私見だが、仏像をまじまじ眺めただけでこういう仏像観が生れるとも思えない。また固有の宗教教義にのっとって仏像を眺めたとしても生れてこないのではないか。それよりも私は、武田の社会運動や戦争の体験を重視したい。先ほど記した意欲や明るさを損なうもの、その根源のもの、死を、武田は体験によって知らされたのではないか。その世界観が仏像に仮託されたと私は見たい。教義や仏像の芸術に先立つものとしてそれはあるのだ。死であるならば宗教者でなくても意識できるし、意識させられることが否が応でもある。死とのかかわりという意味では、宗教的世界観の入り口に立つことになるが、狭い意味での宗教教義ではない、宗教が全力で対決しようとする忌まわしさの根源である。仏像のやさしいまなざしが、やさしいという以上に何も語らない、何もしない、そこにとどまらず、もっと意地悪で軽蔑的で冷笑的である。「その物」はおどろおどろした地獄絵図ではなく、透徹したまなざしでありながら、たいへん不透明で無気味なものだ。

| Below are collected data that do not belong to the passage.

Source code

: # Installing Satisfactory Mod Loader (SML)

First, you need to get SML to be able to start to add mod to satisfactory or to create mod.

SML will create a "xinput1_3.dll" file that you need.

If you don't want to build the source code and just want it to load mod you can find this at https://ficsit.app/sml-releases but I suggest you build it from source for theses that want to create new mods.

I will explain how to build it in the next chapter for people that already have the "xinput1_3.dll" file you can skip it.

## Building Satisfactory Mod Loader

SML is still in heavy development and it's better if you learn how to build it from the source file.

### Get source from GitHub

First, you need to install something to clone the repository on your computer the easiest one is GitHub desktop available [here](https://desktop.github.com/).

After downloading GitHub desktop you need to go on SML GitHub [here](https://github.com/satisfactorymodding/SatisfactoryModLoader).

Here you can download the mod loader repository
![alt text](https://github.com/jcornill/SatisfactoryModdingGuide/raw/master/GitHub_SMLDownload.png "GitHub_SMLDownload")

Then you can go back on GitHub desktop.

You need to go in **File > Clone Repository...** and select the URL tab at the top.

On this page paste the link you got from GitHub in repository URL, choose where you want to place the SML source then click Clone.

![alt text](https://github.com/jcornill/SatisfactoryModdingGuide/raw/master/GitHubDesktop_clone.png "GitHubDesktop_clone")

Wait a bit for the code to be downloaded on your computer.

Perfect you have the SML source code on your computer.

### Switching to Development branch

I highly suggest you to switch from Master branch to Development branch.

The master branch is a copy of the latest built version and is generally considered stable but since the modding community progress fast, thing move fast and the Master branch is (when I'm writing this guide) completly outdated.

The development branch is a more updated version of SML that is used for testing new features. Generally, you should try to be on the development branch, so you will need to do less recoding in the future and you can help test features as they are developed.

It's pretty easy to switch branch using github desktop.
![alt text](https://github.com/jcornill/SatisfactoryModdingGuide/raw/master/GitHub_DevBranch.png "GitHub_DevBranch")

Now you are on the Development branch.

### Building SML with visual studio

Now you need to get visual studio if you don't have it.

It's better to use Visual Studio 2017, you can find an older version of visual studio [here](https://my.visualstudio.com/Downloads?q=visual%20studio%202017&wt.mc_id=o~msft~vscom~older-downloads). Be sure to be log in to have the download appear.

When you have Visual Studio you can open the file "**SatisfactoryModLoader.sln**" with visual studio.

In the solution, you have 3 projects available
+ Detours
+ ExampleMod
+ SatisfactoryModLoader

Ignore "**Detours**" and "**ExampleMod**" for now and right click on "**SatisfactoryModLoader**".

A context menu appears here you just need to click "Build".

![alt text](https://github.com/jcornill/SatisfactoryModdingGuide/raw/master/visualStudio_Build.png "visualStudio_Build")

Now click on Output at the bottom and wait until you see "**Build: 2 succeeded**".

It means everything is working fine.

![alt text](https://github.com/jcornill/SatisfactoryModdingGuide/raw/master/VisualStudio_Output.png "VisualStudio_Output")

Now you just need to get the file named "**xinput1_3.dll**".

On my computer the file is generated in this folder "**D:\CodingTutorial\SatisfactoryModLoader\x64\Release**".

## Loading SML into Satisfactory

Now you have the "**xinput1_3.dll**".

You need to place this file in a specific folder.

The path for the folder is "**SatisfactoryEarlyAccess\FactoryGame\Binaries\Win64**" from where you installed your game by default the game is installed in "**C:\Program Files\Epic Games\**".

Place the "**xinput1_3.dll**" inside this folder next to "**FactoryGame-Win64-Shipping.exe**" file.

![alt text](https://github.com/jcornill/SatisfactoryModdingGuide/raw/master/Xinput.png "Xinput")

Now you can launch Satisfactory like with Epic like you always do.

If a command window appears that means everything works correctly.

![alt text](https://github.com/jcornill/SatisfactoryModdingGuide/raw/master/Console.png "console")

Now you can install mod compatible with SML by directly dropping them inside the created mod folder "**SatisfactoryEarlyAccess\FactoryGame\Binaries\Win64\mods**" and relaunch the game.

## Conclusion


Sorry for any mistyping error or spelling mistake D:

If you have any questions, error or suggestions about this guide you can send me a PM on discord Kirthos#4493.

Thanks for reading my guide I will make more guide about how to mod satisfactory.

極楽を暗示するといわれる仏像に「地獄」といってもいいものをみいだした主人公はおもしろい。

 仏教者の主人公(作者)が極楽、地獄といった専用の観念にとりまかれて、そこであらためて諸観念との距離をとりなおす、生きざまを語ることで自然にそれをなしとげることに成功した秀作である。ところで、死に臨んだとき、私は極楽往生をねがうのだろうか。まだまだ先のことと思いたい。